Bejenjang
Bejenjang adalah ritual pengobatan tradisional di Desa Mentuda, Kecamatan Lingga, Provinsi Kepulauan Riau.[1] Upacara ritual ini hidup di kampung kecil di lereng Gunung Daik, tepatnya di sebelah utara Pulau Lingga. Bejenjang atau berjenjang juga disebut bertari karena ritual ini dilaksanakan secara bertahap atau berjenjang-jenjang. Namun, masyarakat setempat mengenalnya dengan nama bejenjang.
Ritual pengobatan ini mengandung perpaduan antara budaya animisme dan Melayu Islam. Bejenjang dilaksanakan setiap bulan Muharram dan Hijriah. Ritual ini dilaksanakan selama tiga hari tiga malam.

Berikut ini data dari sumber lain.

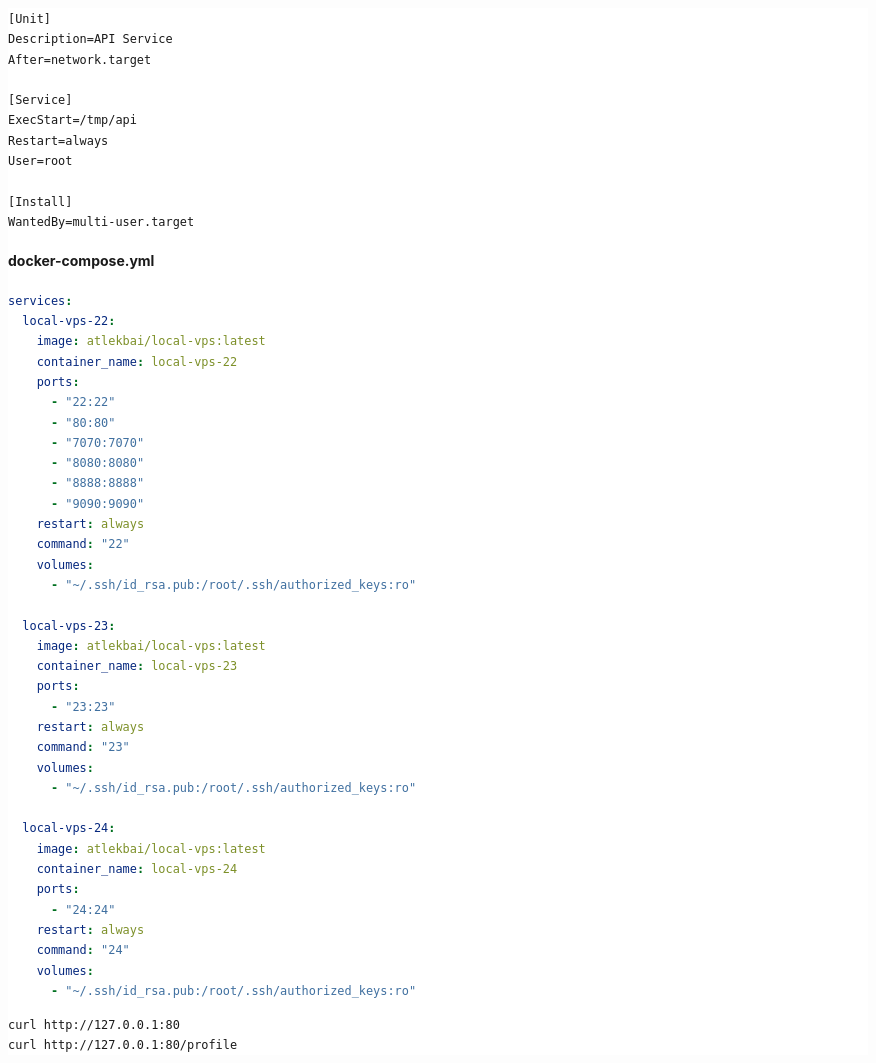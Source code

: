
 ```
[Unit]
Description=API Service
After=network.target

[Service]
ExecStart=/tmp/api
Restart=always
User=root

[Install]
WantedBy=multi-user.target
```

#### docker-compose.yml
```yaml
services:
  local-vps-22:
    image: atlekbai/local-vps:latest
    container_name: local-vps-22
    ports:
      - "22:22"
      - "80:80"
      - "7070:7070"
      - "8080:8080"
      - "8888:8888"
      - "9090:9090"
    restart: always
    command: "22"
    volumes:
      - "~/.ssh/id_rsa.pub:/root/.ssh/authorized_keys:ro"

  local-vps-23:
    image: atlekbai/local-vps:latest
    container_name: local-vps-23
    ports:
      - "23:23"
    restart: always
    command: "23"
    volumes:
      - "~/.ssh/id_rsa.pub:/root/.ssh/authorized_keys:ro"

  local-vps-24:
    image: atlekbai/local-vps:latest
    container_name: local-vps-24
    ports:
      - "24:24"
    restart: always
    command: "24"
    volumes:
      - "~/.ssh/id_rsa.pub:/root/.ssh/authorized_keys:ro"
```

```bash
curl http://127.0.0.1:80
curl http://127.0.0.1:80/profile
```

Bejenjang memiliki dua unsur seni, yakni tari dan musik. Kesenian tersebut berguna untuk memanggil roh halus atau bunia. Ritual ini dipimpin oleh seorang dukun yang disebut Bomo. Tari dilakoni langsung oleh Bomo dengan gerakan yang khas sambil diiringi musik. Musik inilah yang dipercaya memiliki kekuatan magis. Pada upacara bejenjang, alat musik yang digunakan, yakni satu buah gendang panjang atau gendang dua muka. Pemain gendang disebut perentak dalam ritual ini.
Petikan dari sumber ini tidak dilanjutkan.